### [What to produce]
Give every entry again, exactly as it stands.

### [Data for this task]
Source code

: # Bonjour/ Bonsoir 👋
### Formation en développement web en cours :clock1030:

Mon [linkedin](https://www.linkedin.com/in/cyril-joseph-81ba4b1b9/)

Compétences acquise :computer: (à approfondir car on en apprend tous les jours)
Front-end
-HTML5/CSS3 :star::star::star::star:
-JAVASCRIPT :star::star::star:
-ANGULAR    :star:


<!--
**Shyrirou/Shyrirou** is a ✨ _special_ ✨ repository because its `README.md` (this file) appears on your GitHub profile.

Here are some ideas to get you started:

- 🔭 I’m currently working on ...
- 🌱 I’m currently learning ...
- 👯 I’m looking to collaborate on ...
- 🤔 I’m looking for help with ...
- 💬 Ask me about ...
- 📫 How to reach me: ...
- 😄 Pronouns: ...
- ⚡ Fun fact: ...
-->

### [Solution to this problem]
Source code

: # Bonjour/ Bonsoir 👋
### Formation en développement web en cours :clock1030:

Mon [linkedin](https://www.linkedin.com/in/cyril-joseph-81ba4b1b9/)

Compétences acquise :computer: (à approfondir car on en apprend tous les jours)
Front-end
-HTML5/CSS3 :star::star::star::star:
-JAVASCRIPT :star::star::star:
-ANGULAR    :star:


<!--
**Shyrirou/Shyrirou** is a ✨ _special_ ✨ repository because its `README.md` (this file) appears on your GitHub profile.

Here are some ideas to get you started:

- 🔭 I’m currently working on ...
- 🌱 I’m currently learning ...
- 👯 I’m looking to collaborate on ...
- 🤔 I’m looking for help with ...
- 💬 Ask me about ...
- 📫 How to reach me: ...
- 😄 Pronouns: ...
- ⚡ Fun fact: ...
-->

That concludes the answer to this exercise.